〈リレーおぴにおん〉お風呂で音読、役と友達に

写真・図版

竹達彩菜さん=家老芳美撮影

■女神からの自由研究10国語=声優・竹達彩奈さん(22)

 子どものころは、キーの高い声を「アニメ声」ってからかわれて、自分の声が嫌いでした。中学生の時、友人から声優という仕事があると聞いて、いろいろ調べて、この声を生かせるんじゃないかと養成所に入りました。

 アニメはよくみていたんですが、テレビを通じて想像していた世界とは全然、違いましたね。当初は、声優って可愛い声を出すお仕事だと思ってたんです。でも、養成所の先生に「可愛い声なんて誰でも出せる。役柄の気持ちをくみ取って、内面的なお芝居をしなさい」と教わりました。それ以後、無理して可愛い声を出すのをやめました。

 2009年、高校の軽音楽部を舞台にしたアニメ「けいおん!」で、主人公の後輩の中野梓役をいただきました。

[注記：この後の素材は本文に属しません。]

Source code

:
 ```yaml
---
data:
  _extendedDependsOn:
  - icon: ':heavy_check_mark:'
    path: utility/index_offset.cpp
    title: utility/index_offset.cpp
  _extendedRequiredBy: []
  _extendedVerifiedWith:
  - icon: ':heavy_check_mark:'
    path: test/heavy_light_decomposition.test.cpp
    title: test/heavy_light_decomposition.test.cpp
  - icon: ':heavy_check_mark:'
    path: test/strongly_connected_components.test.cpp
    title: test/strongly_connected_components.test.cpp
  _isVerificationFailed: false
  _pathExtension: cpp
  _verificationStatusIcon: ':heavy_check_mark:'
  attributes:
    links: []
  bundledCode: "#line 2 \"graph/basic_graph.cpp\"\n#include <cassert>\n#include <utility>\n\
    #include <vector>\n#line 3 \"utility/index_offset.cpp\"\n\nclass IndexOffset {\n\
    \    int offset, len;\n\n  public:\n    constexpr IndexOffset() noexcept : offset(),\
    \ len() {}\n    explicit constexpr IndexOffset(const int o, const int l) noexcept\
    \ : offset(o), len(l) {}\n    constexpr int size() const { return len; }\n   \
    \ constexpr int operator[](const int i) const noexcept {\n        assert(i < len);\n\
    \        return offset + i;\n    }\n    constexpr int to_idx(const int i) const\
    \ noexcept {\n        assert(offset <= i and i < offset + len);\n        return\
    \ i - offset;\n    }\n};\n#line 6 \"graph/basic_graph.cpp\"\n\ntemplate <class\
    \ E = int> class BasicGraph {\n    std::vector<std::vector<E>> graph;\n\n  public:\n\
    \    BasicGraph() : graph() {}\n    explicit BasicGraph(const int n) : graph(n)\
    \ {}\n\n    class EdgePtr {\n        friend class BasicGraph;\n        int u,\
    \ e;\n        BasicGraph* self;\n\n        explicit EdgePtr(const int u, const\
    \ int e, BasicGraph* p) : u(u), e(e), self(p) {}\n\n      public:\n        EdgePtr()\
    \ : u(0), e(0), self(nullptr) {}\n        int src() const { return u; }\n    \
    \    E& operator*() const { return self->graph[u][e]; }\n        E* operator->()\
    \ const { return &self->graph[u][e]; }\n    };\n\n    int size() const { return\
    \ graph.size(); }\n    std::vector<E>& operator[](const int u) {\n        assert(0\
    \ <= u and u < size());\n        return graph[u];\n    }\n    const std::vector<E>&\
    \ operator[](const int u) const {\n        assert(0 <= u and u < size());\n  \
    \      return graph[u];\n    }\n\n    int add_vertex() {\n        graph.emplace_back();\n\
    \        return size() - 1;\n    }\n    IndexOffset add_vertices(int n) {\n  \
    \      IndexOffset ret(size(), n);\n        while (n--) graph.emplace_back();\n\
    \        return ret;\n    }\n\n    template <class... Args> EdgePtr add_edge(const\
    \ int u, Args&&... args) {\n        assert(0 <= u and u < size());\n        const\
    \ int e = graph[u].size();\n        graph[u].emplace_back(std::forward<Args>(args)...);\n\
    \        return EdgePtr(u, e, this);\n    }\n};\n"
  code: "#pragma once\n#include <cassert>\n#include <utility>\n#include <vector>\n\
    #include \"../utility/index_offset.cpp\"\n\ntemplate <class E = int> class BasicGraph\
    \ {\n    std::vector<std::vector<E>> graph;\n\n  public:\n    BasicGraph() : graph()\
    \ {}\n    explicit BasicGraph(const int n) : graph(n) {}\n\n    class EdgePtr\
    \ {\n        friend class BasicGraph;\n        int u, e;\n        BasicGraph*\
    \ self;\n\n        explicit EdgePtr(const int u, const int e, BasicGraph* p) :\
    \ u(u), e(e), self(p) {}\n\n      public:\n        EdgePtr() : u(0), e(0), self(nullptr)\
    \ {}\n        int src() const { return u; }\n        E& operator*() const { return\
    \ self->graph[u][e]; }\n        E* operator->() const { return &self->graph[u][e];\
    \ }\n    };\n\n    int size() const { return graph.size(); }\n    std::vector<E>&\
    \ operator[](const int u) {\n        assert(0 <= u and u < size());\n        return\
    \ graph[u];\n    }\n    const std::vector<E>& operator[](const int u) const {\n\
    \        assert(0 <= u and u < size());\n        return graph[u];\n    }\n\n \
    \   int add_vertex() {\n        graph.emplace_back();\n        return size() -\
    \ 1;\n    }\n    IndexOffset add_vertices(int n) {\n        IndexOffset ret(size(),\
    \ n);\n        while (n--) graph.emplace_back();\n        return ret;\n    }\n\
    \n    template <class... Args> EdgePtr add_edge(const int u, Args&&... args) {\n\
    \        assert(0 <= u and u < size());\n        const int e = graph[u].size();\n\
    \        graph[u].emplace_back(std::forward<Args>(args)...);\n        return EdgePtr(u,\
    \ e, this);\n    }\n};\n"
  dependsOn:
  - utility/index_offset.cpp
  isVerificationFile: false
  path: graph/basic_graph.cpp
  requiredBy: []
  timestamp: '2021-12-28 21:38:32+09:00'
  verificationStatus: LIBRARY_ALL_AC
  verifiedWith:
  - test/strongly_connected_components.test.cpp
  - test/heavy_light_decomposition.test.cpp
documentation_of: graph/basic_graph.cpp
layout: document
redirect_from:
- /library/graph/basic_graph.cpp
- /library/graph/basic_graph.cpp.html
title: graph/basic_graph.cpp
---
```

「けいおん!」はすごい人気アニメで、これで私のことを知った方も多いと聞きました。以後、グラビアや歌、テレビのお仕事にも挑戦しています。

 当初、私は表に出る仕事はしないものだと思っていました。声優って本来、裏方だと感じていたので、見た目で評価されるのって、ちょっと違うと考えていたんです。人見知りなので、表に出るのが嫌だという気持ちもありました。でも最近は、私のことを知ってから、アニメにも興味を持ってくれる方がいらっしゃるそうです。不思議な気分です。

 私は今、デビュー3年目。先生に教えられた「内面的なお芝居」は、まだまだです。滑舌も良くないし、台本を読んでも、役柄の気持ちが分からないことがあります。他人って、考え方や価値観が、自分とは違うじゃないですか。役柄に対して、ついついそこでそんな行動を取っちゃダメとか、何でそこで泣くのよ、とか思ってしまうんです。どうして「彼女」の気持ちが分からないんだろうって、悔しくてお風呂に台本を持ち込んで音読しました。

 感情移入しながら何度も読んでいると、自然に登場人物の気持ちが分かってきました。役柄とお友達になれた。これが声優の面白さなんだ、と分かって楽しくなってきました。夏休みの課題図書がある学生の方もいらっしゃると思います。私の場合はお風呂ですが、自分がリラックスできる場所で声を出して読んでみましょう。きっと理解が深まると思いますよ。

 声優の仕事って、どんなにベテランの方でも、基本的にはオーディションを受けるというシステムなので、毎回が戦いです。結果を残せないと、即、無職になってしまう。出演する作品では、良いお芝居をして制作側の方々から、「もう一度、竹達を呼ぼう」と思ってもらえるよう頑張っています。

 将来は、少年や動物といった、幅広い役柄に挑戦したい。表現力も発声の技術力も未熟ですが、みなさんの心に残る役柄を演じて、息長く愛される声優になりたいです。